Extracted records:
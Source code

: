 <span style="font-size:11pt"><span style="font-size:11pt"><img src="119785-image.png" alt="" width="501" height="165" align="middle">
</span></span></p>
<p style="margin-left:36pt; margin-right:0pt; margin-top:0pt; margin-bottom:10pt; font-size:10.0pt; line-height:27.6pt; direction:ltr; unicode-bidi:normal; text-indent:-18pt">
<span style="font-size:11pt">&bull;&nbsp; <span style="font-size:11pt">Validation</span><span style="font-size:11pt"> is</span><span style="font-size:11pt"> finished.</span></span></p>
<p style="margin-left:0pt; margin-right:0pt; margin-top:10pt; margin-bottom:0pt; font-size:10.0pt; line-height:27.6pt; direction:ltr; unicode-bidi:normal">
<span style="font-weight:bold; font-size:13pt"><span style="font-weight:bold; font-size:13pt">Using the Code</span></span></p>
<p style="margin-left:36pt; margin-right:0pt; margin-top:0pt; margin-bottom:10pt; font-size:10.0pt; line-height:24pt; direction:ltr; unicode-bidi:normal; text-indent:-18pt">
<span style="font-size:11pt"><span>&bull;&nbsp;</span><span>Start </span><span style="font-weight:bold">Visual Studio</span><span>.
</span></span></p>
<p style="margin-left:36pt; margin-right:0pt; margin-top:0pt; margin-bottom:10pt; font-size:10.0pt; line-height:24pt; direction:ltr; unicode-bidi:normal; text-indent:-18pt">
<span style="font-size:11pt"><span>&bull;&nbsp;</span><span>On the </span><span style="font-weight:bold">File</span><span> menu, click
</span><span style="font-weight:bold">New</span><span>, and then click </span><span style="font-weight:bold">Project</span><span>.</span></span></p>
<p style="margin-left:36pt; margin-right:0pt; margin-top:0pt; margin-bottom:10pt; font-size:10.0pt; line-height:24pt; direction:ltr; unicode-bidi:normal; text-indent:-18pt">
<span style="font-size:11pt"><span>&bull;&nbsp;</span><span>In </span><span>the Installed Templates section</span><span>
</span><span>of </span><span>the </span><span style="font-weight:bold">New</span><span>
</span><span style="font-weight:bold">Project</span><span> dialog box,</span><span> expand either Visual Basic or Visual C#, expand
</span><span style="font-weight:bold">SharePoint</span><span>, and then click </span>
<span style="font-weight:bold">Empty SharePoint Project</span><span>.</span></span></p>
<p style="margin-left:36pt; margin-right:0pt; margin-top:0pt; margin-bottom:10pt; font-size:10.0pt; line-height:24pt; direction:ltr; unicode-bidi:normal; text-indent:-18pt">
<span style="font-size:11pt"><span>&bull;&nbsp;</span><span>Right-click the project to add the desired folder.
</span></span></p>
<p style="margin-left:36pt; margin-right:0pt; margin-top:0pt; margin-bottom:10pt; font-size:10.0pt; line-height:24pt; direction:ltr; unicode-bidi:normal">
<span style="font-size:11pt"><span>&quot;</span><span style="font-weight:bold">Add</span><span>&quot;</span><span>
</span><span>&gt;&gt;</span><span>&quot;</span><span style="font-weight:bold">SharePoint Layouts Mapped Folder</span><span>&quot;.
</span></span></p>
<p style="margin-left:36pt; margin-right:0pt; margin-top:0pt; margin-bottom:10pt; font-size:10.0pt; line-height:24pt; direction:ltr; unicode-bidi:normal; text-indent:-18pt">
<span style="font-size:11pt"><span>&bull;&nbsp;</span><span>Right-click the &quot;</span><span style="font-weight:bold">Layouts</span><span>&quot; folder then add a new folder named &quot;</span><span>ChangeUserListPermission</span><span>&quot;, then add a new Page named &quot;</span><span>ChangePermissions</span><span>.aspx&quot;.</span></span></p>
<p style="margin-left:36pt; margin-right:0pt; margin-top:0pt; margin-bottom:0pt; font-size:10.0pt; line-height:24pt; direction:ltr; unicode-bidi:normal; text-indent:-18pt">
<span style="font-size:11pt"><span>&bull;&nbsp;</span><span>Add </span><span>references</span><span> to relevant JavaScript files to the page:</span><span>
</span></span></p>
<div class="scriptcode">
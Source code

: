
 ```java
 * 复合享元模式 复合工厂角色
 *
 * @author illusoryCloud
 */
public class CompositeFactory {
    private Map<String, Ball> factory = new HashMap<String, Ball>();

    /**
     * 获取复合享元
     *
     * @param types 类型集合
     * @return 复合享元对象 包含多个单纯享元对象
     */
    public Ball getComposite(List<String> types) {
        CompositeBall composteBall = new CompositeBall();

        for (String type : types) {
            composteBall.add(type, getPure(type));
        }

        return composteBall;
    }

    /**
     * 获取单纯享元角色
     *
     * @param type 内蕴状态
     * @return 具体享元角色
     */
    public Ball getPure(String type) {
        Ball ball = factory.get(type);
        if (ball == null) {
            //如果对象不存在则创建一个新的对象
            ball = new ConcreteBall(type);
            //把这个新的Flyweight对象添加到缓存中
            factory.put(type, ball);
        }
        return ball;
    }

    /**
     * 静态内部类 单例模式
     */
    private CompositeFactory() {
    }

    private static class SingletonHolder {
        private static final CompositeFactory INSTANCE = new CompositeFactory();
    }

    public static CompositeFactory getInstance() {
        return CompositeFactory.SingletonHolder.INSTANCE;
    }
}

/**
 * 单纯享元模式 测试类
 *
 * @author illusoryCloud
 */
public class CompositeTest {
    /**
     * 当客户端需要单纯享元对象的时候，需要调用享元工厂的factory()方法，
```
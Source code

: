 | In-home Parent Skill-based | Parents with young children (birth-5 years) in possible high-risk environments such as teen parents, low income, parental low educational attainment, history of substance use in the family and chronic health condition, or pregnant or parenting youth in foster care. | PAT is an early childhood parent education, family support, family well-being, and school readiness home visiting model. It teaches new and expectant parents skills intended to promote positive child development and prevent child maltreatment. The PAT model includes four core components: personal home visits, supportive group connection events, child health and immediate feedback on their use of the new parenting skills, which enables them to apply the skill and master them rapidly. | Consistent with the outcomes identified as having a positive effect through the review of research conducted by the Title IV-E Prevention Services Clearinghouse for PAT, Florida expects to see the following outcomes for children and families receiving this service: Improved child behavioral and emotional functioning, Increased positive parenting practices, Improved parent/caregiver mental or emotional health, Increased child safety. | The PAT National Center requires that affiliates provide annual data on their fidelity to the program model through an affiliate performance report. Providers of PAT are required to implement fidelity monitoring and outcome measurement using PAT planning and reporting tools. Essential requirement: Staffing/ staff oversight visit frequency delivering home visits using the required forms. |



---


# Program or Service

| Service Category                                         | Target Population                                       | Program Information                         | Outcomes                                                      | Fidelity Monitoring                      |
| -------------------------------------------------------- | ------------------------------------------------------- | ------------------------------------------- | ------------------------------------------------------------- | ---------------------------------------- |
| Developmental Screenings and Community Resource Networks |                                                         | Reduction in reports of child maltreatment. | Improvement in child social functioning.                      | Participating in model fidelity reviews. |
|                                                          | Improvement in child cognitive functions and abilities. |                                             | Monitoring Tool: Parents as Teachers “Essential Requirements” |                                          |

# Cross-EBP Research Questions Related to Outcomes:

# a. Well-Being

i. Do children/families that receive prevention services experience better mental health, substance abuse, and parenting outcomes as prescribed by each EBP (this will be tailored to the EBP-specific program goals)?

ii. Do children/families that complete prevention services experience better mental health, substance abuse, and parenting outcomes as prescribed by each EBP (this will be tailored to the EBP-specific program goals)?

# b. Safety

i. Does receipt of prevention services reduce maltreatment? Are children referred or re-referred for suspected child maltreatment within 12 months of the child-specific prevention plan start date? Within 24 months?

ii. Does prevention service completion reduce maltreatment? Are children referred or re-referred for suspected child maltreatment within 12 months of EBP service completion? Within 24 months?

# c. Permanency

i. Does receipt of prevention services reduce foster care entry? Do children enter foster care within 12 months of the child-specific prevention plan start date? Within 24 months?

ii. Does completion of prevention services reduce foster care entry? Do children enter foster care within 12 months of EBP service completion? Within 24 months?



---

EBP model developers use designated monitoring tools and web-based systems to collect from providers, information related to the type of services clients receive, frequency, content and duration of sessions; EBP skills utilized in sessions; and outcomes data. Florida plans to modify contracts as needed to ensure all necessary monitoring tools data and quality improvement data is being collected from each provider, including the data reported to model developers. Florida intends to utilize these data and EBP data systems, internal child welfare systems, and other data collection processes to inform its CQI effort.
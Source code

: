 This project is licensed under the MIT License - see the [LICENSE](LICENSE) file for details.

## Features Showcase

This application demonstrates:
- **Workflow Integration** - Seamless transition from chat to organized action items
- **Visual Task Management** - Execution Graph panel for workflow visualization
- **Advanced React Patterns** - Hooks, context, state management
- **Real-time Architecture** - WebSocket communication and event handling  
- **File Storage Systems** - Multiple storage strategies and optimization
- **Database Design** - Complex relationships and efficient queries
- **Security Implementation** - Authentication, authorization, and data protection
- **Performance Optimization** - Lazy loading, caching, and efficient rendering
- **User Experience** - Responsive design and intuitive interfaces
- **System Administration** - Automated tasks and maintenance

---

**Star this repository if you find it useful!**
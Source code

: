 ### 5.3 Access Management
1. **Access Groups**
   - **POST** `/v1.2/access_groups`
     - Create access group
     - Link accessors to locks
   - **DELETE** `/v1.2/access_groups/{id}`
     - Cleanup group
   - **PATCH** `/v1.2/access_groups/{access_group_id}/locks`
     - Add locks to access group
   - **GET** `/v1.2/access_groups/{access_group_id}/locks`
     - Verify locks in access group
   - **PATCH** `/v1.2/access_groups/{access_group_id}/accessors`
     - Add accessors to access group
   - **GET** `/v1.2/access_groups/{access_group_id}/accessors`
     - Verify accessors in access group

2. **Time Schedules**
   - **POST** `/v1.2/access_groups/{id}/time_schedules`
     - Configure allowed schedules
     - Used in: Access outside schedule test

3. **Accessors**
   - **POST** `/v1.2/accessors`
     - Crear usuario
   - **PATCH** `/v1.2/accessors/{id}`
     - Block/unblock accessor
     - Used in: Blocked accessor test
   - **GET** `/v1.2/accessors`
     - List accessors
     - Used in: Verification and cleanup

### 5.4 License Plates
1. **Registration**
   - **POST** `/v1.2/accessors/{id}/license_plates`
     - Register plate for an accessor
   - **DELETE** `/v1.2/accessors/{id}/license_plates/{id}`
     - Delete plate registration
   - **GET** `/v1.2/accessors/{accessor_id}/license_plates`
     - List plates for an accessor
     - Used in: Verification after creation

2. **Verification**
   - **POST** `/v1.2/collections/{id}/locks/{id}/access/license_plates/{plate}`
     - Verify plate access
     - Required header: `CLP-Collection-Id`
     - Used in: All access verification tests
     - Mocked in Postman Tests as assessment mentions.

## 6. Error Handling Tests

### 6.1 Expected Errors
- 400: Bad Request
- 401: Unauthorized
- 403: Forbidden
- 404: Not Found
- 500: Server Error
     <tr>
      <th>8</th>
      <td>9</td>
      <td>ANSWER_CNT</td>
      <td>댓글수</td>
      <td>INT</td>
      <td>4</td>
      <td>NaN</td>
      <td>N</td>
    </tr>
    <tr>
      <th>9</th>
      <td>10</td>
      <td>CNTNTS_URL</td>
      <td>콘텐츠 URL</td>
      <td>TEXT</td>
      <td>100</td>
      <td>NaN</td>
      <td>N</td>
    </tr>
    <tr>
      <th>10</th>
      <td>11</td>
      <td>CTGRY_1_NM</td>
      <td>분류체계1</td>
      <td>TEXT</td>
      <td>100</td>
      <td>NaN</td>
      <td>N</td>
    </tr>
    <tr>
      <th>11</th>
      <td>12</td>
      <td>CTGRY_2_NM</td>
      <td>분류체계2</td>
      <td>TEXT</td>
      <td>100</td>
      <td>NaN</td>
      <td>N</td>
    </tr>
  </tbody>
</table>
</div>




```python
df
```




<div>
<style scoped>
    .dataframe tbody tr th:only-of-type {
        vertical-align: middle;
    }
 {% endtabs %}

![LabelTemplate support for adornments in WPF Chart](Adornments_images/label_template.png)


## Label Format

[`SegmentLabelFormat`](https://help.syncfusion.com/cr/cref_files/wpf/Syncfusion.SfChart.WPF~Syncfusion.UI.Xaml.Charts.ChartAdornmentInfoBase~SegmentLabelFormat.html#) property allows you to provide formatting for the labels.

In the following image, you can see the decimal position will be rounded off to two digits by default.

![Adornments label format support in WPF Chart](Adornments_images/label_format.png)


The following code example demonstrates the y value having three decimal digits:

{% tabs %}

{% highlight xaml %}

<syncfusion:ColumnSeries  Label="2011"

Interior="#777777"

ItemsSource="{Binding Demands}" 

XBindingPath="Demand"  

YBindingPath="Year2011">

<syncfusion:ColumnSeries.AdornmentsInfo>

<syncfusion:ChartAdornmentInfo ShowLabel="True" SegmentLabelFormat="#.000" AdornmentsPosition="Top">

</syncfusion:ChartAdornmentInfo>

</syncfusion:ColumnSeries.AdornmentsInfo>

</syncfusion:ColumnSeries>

WORK REQUEST =>
Filter the entries above down to the lines that contain "tbody".

SOLUTION TO THIS PROBLEM =>
  </tbody>
    .dataframe tbody tr th:only-of-type {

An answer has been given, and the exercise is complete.